Alberto recordaba muy bien una noche en que había llegado a su casa con otra
joven que no era su polola de aquel entonces: la había conocido en la fiesta de
un amigo, habían conversado mientras no dejaban de tomar ron con Coca Cola, y
Alberto no dudó en llevarla a su casa para terminar lo que no podía hacer
frente a los ojos de los demás. Se sorprendió un montón al encontrarse con
Gabriel todavía despierto, viendo una película en el living; Alberto lo saludó
y siguió con lo suyo, encerrándose en su cuarto. Sin embargo, al día siguiente,
cuando la joven se hubo marchado mientras sus papás se encontraban encerrados
en su habitación, Gabriel se le acercó con aire acusón y le dijo que lo que
acababa de hacer no era justo para su novia.

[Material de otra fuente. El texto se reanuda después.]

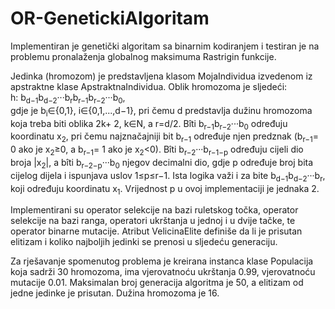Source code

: # OR-GenetickiAlgoritam

Implementiran je genetički algoritam sa binarnim kodiranjem i testiran je na problemu pronalaženja globalnog maksimuma Rastrigin funkcije. 

Jedinka (hromozom) je predstavljena klasom MojaIndividua izvedenom iz apstraktne klase ApstraktnaIndividua. Oblik hromozoma je sljedeći: <br/>
h: b<sub>d−1</sub>b<sub>d−2</sub>···b<sub>r</sub>b<sub>r−1</sub>b<sub>r−2</sub>···b<sub>0</sub>, <br/>
gdje je b<sub>i</sub>∈{0,1}, i∈{0,1,...,d−1}, pri čemu d predstavlja dužinu hromozoma koja treba biti oblika 2k+ 2, k∈N, a r=d/2. Bîti b<sub>r−1</sub>b<sub>r−2</sub>···b<sub>0</sub> određuju koordinatu x<sub>2</sub>, pri čemu najznačajniji bit b<sub>r−1</sub> određuje njen predznak (b<sub>r−1</sub>= 0 ako je x<sub>2</sub>≥0, a b<sub>r−1</sub>= 1 ako je x<sub>2</sub><0).  Bîti b<sub>r−2</sub>···b<sub>r−1−p</sub> određuju cijeli dio broja |x<sub>2</sub>|, a bîti b<sub>r−2−p</sub>···b<sub>0</sub> njegov decimalni dio, gdje p određuje broj bita cijelog dijela i ispunjava uslov 1≤p≤r−1. Ista logika važi i za bite b<sub>d−1</sub>b<sub>d−2</sub>···b<sub>r</sub>, koji određuju koordinatu x<sub>1</sub>. Vrijednost p u ovoj implementaciji je jednaka 2. <br/>

Implementirani su operator selekcije na bazi ruletskog točka, operator selekcije na bazi ranga, operatori ukrštanja u jednoj i u dvije tačke, te operator binarne mutacije. Atribut VelicinaElite definiše da li je prisutan elitizam i koliko najboljih jedinki se prenosi u sljedeću generaciju. 

Za rješavanje spomenutog problema je kreirana instanca klase Populacija koja sadrži 30 hromozoma, ima vjerovatnoću ukrštanja 0.99, vjerovatnoću mutacije 0.01. Maksimalan broj generacija algoritma je 50, a elitizam od jedne jedinke je prisutan. Dužina hromozoma je 16.
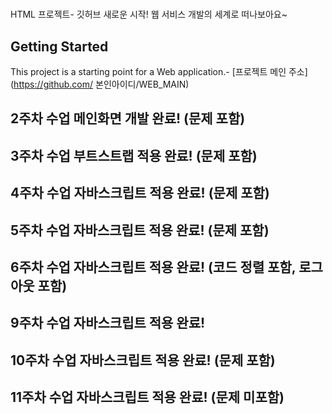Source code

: #

HTML 프로젝트- 깃허브
새로운 시작! 웹 서비스 개발의 세계로 떠나보아요~

## Getting Started

This project is a starting point for a Web application.- [프로젝트 메인 주소](https://github.com/
본인아이디/WEB_MAIN)

## 2주차 수업 메인화면 개발 완료! (문제 포함)

## 3주차 수업 부트스트랩 적용 완료! (문제 포함)

## 4주차 수업 자바스크립트 적용 완료! (문제 포함)

## 5주차 수업 자바스크립트 적용 완료! (문제 포함)

## 6주차 수업 자바스크립트 적용 완료! (코드 정렬 포함, 로그아웃 포함)

## 9주차 수업 자바스크립트 적용 완료!

## 10주차 수업 자바스크립트 적용 완료! (문제 포함)

## 11주차 수업 자바스크립트 적용 완료! (문제 미포함)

–Qué vas a saber tú, pendejo de mierda
–le había dicho Alberto como toda respuesta, antes de darle un empujón que
significaba que no se metiera más en sus asuntos. Pero Gabriel era obstinado y
nunca dejaba sus esfuerzos a medias.
–¿Te gustaría que te hicieran lo mismo?
–le preguntó su hermano menor de vuelta, mirándolo de esa forma desafiante que
tan bien se le daba; Alberto sabía que era una pregunta retórica, y que con
esas palabras le había ganado limpiamente.
Alberto suponía que aquel consejo
también era aplicable al inconveniente que estaba viviendo; porque ¿le hubiera
gustado a él que un hombre más joven se inmiscuyera en su relación de años para
terminar follándose a su esposa, más encima dentro de su propia casa de
abandono y relajo? No, era obvio que no desearía eso.
¿Cómo había sido tan tonto para no ver
el entuerto frente a sus ojos antes de enfrentarse a él?
“Eso pasa cuando piensas con el pico y
no con la mente que Dios te dio”, recapacitó Alberto, sintiéndose más tonto que
nunca.
Porque sí, debía ser sincero: en este
asunto toda la culpa la tenía él, y nadie más que él.